Because I bought this house 11+ years ago, with a reasonable down payment, borrowed well within my means, and have a flat mortgage with a reasonable interest rate, I've been oblivious to the whole state of affairs for the last several years. (As it is, I'll be lucky to get out of here with what I owe.) Here are some things I've learned about the state of the economy - as it pertains to the housing market - and the housing market as well. This explanation is not coming from a real estate or banking professional, just someone who's been trying to buy a house for several months. An insider's view, if you will.
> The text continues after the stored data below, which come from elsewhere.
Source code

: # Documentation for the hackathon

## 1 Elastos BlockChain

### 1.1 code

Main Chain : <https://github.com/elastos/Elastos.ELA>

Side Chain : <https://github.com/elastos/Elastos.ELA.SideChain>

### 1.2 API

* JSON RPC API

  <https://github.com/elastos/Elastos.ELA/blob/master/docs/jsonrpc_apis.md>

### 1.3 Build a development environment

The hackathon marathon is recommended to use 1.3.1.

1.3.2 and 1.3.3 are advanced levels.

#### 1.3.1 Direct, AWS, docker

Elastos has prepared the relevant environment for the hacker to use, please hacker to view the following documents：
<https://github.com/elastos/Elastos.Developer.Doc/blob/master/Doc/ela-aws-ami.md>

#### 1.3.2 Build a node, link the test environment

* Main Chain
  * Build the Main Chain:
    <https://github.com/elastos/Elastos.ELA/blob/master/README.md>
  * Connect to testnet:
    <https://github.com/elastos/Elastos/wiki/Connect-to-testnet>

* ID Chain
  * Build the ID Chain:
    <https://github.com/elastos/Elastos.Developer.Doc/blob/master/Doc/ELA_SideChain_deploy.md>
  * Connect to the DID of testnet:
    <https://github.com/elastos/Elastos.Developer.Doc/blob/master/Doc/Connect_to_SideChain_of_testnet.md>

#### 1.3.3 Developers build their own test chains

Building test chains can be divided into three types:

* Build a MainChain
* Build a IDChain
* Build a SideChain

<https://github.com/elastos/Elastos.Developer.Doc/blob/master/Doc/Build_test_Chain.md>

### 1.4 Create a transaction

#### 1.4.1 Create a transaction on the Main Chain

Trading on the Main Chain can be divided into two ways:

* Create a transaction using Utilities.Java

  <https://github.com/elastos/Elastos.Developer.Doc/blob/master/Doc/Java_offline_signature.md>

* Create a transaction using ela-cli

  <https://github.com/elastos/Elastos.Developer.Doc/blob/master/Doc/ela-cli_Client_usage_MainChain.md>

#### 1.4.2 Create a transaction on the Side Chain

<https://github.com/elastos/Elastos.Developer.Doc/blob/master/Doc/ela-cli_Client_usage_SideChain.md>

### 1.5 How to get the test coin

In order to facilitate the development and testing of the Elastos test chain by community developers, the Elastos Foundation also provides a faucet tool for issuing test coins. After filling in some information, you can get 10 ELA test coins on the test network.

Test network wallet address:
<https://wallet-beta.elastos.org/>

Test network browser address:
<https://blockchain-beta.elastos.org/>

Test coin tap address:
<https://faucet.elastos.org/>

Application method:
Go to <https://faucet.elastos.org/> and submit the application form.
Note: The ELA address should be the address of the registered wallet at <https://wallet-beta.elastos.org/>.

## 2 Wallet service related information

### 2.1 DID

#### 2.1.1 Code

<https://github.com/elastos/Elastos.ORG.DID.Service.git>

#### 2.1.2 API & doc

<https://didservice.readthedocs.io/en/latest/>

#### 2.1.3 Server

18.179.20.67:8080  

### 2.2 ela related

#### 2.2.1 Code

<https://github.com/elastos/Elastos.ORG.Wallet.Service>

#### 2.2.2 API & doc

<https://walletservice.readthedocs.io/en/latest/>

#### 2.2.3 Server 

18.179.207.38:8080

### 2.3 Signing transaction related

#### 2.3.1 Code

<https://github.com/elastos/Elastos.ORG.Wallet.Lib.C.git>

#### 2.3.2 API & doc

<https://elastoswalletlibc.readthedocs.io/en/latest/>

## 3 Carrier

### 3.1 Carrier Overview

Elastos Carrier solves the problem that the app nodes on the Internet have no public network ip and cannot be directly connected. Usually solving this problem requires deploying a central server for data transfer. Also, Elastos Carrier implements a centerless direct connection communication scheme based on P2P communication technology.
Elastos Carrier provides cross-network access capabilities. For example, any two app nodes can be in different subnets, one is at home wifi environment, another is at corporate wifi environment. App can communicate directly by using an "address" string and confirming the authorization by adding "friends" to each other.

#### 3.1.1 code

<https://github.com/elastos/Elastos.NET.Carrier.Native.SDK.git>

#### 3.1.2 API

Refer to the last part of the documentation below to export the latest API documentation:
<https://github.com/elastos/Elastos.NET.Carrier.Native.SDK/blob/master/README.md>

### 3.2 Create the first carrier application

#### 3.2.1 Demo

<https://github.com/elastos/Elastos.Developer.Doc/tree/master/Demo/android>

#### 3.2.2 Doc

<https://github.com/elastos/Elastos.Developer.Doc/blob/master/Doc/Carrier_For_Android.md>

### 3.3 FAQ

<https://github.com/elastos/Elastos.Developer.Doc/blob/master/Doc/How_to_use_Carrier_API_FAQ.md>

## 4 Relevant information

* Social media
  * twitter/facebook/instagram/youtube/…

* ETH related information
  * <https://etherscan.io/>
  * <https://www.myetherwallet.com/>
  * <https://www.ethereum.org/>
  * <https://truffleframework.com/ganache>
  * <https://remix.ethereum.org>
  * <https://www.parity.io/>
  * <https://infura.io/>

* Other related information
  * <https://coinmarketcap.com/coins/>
I heard a statistic that 55% of the houses on the market right now are bank-owned. In our price range, and in the area we're looking, I think that percentage is higher. Everyone tells us that because we're paying cash (an inheritance from my father, not a lucky windfall), we have it made. We're determined not to borrow, so we are limited, but have heard the "oh, cash, just offer 'em $50k and they'll take it" many, many times. Banks, they tell us, will agree to any offer we make just to get the houses off their books and get some return on the money they loaned. Not even a little true. Cash has made zero difference (we aren't making the ridiculous low-ball offers, either). Banks don't appear to be any more motivated to sell with the huge volume of vacant properties on their books.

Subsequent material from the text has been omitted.